December 1, 2021
One of the key principles of citizen science, compiled by the European Citizen Science Association, highlights the importance of making citizen science project data and meta-data made publicly available, preferably in open access format.
That’s precisely what we have been aiming for ever since the launch of the OSDG Community platform in March 2021.
With our launch of OSDG Community Dataset (OSDG-CD), we mark a significant milestone in the journey of open-source research, as it is our first publicly available project result.
OSDG-CD is the direct contribution of hundreds of citizen scientists from all over the world who chose to contribute their time and effort to improve the understanding of the Sustainable Development Goals (SDGs). We are sincerely thankful to each and every volunteer that joined this community effort.
The dataset, available in Zenodo’s multi-disciplinary open repository, is accessible to any researcher or expert that wishes to gather insights into the SDGs using machine learning (ML) or ontology-based approaches.
OSDG Community platform and OSDG-CD are primarily based on publicly available texts such as publications, reports and other written data sources. You can learn more about the dataset’s structure, and the methodology behind the exercise by entering the Zenodo repository, or by following the tdataset’s Digital Object Identifier (DOI): zenodo.org/record/5550238.

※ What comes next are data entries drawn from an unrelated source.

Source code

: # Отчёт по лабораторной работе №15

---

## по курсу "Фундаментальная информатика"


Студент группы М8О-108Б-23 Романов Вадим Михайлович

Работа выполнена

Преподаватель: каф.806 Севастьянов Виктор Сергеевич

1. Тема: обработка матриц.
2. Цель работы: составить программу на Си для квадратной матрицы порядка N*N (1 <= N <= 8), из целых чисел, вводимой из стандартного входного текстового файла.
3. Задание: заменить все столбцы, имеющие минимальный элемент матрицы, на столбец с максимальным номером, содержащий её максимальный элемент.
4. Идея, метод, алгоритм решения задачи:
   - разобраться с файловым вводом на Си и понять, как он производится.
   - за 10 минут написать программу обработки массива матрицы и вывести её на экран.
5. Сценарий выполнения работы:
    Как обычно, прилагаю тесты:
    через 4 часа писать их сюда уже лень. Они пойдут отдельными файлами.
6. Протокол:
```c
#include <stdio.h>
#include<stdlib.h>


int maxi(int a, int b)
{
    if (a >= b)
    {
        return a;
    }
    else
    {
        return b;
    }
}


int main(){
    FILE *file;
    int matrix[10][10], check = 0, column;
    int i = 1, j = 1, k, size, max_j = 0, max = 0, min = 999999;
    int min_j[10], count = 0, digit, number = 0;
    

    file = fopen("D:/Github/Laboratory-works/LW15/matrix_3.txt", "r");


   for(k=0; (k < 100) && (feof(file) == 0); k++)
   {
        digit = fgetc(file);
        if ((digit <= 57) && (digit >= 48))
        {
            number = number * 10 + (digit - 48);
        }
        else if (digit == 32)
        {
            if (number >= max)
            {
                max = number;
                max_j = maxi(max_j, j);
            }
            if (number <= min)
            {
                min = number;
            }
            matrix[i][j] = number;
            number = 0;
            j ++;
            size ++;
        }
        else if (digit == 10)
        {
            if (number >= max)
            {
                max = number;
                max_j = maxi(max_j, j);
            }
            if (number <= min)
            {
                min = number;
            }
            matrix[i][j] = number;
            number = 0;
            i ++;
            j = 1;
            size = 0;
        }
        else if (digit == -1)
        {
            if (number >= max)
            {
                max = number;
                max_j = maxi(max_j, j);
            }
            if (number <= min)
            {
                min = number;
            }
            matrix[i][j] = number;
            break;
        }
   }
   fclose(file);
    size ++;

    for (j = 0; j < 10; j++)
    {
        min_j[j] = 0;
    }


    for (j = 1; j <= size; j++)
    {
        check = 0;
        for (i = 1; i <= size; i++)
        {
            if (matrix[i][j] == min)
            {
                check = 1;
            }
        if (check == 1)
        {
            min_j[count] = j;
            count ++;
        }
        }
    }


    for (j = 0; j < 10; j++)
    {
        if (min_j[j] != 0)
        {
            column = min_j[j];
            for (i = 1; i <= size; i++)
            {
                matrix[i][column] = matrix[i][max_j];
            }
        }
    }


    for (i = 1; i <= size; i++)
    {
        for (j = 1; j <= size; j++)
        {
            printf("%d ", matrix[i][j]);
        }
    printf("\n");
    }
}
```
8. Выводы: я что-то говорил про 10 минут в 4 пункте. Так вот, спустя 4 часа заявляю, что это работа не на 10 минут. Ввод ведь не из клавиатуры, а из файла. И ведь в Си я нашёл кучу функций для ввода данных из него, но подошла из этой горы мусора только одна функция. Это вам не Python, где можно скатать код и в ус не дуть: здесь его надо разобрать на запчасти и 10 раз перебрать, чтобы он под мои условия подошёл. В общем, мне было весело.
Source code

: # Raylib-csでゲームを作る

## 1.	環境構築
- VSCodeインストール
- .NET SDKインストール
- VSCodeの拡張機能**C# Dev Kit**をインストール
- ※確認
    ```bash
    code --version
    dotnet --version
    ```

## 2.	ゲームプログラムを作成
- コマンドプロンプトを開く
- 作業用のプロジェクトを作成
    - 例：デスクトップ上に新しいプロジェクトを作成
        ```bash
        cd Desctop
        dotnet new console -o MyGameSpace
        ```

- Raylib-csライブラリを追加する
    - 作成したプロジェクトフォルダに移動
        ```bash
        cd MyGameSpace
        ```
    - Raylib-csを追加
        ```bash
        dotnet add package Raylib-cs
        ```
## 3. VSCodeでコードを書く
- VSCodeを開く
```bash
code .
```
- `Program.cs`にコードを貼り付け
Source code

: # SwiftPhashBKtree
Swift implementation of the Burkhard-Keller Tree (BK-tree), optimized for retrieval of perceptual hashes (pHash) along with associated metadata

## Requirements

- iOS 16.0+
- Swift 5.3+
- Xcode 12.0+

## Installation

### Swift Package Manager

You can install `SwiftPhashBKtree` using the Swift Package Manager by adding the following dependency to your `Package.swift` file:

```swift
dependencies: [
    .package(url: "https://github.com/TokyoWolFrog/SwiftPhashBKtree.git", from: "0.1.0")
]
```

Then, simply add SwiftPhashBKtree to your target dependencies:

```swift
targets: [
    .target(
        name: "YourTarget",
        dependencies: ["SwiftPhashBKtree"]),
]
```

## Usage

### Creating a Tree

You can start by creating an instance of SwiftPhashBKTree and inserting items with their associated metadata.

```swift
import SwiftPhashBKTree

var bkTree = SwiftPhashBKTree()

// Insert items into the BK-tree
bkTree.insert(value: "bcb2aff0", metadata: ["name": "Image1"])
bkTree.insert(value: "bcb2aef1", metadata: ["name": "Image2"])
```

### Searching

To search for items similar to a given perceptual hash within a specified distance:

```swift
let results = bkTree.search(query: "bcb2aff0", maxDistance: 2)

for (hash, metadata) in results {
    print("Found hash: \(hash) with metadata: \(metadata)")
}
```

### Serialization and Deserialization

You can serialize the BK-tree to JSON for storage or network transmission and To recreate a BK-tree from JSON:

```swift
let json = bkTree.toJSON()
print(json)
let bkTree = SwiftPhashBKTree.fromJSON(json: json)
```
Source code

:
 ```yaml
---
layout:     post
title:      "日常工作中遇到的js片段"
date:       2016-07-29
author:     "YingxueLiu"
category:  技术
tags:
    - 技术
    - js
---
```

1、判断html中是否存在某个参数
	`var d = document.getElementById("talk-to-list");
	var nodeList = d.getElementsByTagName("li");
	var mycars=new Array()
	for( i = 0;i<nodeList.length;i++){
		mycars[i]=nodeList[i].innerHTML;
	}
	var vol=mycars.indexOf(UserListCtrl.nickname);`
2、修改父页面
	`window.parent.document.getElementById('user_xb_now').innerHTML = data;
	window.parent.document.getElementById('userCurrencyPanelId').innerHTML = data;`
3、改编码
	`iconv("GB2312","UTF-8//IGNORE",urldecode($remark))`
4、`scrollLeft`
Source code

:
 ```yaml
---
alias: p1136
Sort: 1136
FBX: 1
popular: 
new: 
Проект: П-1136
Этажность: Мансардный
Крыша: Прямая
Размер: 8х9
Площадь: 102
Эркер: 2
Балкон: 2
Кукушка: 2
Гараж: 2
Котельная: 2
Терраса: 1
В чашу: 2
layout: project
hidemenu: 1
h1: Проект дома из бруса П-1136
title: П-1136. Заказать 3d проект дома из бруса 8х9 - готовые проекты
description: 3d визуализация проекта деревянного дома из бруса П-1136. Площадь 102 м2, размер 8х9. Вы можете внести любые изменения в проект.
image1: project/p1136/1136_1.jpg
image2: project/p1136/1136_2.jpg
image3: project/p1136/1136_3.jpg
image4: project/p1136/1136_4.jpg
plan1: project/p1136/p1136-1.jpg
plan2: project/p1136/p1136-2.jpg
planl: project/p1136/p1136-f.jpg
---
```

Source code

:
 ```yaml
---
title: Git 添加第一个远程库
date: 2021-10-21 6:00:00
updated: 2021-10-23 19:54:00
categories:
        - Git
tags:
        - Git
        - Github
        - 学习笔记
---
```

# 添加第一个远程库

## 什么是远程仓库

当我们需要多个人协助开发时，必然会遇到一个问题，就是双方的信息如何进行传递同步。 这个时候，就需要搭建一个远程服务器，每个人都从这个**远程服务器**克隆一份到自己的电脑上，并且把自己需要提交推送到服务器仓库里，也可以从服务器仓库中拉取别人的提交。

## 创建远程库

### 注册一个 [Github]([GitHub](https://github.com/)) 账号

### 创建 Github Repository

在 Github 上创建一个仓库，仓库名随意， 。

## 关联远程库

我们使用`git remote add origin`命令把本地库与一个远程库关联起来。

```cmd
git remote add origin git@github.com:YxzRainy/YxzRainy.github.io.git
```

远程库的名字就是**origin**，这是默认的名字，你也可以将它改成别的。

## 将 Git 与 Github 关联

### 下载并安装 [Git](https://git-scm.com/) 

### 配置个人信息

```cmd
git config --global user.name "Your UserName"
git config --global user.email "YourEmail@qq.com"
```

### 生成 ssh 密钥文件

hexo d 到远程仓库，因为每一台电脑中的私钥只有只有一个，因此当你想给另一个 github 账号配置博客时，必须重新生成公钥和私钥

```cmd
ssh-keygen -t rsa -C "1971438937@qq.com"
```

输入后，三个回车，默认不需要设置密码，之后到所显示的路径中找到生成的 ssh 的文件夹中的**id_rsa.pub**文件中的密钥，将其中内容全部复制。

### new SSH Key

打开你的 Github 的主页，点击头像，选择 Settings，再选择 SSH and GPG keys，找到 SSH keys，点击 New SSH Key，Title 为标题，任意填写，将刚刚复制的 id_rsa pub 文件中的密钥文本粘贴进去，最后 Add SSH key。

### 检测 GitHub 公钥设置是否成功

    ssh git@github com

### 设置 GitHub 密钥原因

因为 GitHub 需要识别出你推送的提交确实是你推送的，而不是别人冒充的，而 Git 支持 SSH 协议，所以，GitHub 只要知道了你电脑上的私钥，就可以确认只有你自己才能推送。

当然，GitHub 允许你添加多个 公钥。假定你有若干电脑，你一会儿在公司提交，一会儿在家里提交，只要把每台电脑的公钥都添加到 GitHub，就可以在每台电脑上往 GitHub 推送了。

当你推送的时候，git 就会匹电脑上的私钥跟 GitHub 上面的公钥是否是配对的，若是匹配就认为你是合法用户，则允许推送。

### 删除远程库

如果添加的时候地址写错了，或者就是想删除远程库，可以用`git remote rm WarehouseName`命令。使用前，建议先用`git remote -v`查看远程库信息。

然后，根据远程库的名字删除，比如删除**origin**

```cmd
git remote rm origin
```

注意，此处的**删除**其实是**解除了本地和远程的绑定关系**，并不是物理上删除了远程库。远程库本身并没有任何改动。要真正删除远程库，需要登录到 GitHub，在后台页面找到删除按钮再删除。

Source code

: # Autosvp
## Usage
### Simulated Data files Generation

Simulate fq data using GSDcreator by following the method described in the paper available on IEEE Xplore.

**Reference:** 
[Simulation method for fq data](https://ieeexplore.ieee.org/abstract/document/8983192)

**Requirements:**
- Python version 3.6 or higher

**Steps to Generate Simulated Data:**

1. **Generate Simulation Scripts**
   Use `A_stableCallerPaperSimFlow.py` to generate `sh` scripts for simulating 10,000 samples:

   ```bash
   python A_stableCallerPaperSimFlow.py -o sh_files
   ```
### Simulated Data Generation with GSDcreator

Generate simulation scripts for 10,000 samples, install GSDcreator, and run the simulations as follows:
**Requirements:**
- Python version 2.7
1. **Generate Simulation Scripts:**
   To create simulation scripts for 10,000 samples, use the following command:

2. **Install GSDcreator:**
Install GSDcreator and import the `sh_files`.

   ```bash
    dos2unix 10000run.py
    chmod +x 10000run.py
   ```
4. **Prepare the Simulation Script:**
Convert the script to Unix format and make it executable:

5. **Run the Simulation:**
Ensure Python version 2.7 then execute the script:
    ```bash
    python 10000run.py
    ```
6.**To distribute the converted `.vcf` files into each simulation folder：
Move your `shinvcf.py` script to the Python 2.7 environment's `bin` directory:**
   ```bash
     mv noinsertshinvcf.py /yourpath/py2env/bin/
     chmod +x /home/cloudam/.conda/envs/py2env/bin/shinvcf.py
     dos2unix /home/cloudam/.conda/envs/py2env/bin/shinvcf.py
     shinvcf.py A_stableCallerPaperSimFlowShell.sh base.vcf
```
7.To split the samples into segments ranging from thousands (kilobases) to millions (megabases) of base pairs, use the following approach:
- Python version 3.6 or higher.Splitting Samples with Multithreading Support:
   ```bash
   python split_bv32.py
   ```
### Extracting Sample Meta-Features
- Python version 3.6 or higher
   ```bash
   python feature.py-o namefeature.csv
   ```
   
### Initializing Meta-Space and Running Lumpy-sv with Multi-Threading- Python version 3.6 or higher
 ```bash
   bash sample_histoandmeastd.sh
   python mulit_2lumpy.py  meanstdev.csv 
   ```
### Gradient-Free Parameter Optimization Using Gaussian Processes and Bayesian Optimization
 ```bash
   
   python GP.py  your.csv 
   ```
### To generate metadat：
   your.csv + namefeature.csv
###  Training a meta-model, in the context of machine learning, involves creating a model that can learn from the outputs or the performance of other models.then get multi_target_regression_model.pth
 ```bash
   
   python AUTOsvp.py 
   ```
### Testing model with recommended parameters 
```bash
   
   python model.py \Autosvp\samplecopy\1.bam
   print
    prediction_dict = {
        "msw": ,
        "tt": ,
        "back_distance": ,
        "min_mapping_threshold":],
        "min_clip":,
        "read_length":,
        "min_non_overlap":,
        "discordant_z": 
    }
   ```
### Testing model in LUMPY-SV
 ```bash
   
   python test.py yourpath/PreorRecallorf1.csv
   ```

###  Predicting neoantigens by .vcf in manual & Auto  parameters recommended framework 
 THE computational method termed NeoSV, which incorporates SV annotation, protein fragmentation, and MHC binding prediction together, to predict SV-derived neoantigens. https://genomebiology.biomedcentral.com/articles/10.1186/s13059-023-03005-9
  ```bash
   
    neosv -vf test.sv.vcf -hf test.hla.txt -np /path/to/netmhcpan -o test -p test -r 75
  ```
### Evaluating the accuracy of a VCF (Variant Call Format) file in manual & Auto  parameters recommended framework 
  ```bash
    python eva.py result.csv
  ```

We made sure to anonymise the data and remove all instances of personal data. The OSDG-CD is a flat tabular dataset with the following data columns:
doi - Digital Object Identifier (DOI) of the source document text_id – a unique text identifier text – a text excerpt from the document sdg – the specific SDG the text is validated against and that volunteers were asked to consider labels_negative – the number of citizen scientists that rejected the suggested SDG label labels_positive – the number of citizen scientists that accepted the suggested SDG label agreement – agreement score.
We make this data public with the hope to inspire and enable researchers to discover new insights into and meaningful connections among the SDGs. As researchers and curators of the project, we would really like to hear about your insights and discoveries. Please consider informing us about your outputs, be it a research paper, an ML model, a blog post, or just an interesting observation.
We aim to update the OSDG-CD every quarter, presuming there are notable changes in the number of labels.
The OSDG Community platform is our ambitious attempt to create a large and accurate source of textual information on the SDGs.
If you would like to learn more about the OSDG approach from a technical standpoint or find examples of text classification using OSDG-CD in practice, please visit out GitHub repository. If you have a technical background or interest in data science, we welcome your contributions to the OSDG Labelling Tool. If you have any questions, do not hesitate to reach out to our team.
If you would like to find out more about the OSDG approach to open-source classification of text data to UN SDGs, refer to the article developed by Lukas Pukelis, Nuria Bautista Puig, Mykola Skrynik, and Vilius Stanciauskas, entitled “OSDG -- Open-Source Approach to Classify Text Data by UN Sustainable Development Goals (SDGs)”.
If you plan to use the dataset in a research paper, please cite it as follows:
OSDG, UNDP IICPSD SDG AI Lab, & PPMI. (2021). OSDG Community Dataset (OSDG-CD) (2021.09) [Data set]. Zenodo. https://doi.org/10.5281/zenodo.5550238.